Theodicy: the 'good' view of viruses (Introduction)

by David Turell @, Tuesday, November 09, 2021, 14:38 (860 days ago) @ dhw

dhw: I am proposing that your God (if he exists) deliberately designed the whole system, from single cells all the way to human free will, to allow all organisms the freedom to do their own thinking, designing, behaving. Hence the higgledy-piggledy comings and goings in the vast bush of life.

DAVID: That is a twist on panpsychism, but in my view humans were His desired endpoint of evolution, so your kind of God hopes for humans appearing by chance.

dhw: He can always dabble if he wishes to. But my various theories cover all eventualities. If humans were his desired goal or endpoint, I offer experimentation to explain all the other life forms, or new ideas as your God goes along. The free-for-all is one of several logical explanations I offer.

But all eventualities are not correct. I have chosen what I think is correct, considering God as creator, and you haven't.


Under “sensing autonomic activity
DAVID:: Here again we note the good body responses can make mistakes, despite the fact that the protective processes must necessarily be present to edit responses within proper bounds. A system fault when running on its own is not God's fault. dhw would like Him to supervise every biochemical reaction on Earth! (dhw’s bold)

dhw: Congratulations, you have understood a possible explanation of theodicy. By creating systems that run on their own and make errors on their own, your all-powerful God cannot be held responsible for the bad results. Hence my proposal: he did not wish to supervise, control, preprogramme or dabble every reaction of cells, of animals, of humans, or of any life forms; and so he created the system he WANTED to create, not the system he was forced to create because of the conditions he had created.

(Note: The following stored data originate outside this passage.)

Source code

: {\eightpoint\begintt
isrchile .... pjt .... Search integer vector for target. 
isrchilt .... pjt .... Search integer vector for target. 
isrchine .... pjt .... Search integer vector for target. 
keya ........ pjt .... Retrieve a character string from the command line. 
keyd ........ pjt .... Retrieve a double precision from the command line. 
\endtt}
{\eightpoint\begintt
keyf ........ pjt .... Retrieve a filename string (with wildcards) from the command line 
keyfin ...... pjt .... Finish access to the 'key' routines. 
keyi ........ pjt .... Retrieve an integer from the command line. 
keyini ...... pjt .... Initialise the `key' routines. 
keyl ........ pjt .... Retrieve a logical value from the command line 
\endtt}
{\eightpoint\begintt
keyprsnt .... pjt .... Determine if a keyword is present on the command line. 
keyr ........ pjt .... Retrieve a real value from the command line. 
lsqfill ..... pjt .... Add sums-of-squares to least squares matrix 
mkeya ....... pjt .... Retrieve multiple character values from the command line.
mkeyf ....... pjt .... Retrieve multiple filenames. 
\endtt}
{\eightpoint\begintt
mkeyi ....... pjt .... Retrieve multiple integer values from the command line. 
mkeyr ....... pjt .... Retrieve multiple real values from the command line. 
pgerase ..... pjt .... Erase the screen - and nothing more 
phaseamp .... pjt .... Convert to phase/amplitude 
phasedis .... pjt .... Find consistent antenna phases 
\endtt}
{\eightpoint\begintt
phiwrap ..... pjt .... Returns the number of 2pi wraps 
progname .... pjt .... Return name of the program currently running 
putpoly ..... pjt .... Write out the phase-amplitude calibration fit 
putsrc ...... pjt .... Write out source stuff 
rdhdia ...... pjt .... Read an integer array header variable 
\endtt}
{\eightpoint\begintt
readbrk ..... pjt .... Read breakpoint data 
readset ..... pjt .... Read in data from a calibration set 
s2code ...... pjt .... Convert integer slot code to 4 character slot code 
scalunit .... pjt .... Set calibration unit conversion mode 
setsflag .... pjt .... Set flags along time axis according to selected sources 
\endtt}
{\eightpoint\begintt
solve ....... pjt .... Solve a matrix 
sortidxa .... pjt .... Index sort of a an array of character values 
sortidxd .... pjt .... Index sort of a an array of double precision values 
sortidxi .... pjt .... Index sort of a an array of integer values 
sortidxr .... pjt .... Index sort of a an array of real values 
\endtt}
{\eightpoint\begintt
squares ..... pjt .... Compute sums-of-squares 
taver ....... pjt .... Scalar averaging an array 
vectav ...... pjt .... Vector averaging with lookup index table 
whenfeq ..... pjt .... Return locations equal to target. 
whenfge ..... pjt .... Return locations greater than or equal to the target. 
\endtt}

My position differs. The ONLY system that could/would work allows for molecular errors. A rigid highly controlled system would be too sluggish to work. The current system allows free-floating molecules to act instantly in nanoseconds with no time for review and editing.


dhw: You were the one who raised the problem of theodicy, which is the problem of how an all-good and all-powerful God can produce bad, not the problem of whether we believe in God! Now you’re pretending that I’m claiming God is all-good! If you and Adler think your God may be partly good and partly bad, that’s up to you. A partly nasty God is one solution to the problem of theodicy.

DAVID: Exactly!! God may simply create without a thought of love or caring. He may have added editing to stop molecular mistakes simply out of despair that the system could not as perfect as He wished.

dhw: So now you have your all-powerful, all-knowing, possibly uncaring God in despair at being unable to create what he wishes to create. Your God gets more human and less God-like by the paragraph. But it’s a possible solution to the theodicy problem. While I have him creating what he wanted to create, you still have him trying to make up for his inability to do what he wants to do, despite his being all-powerful and all-knowing.

Editing systems are proof God recognized the need for error-correction. From above: "The ONLY system that could/would work allows for molecular errors. A rigid highly controlled system would be too sluggish to work. The current system allows free-floating molecules to act instantly in nanoseconds with no time for review and editing."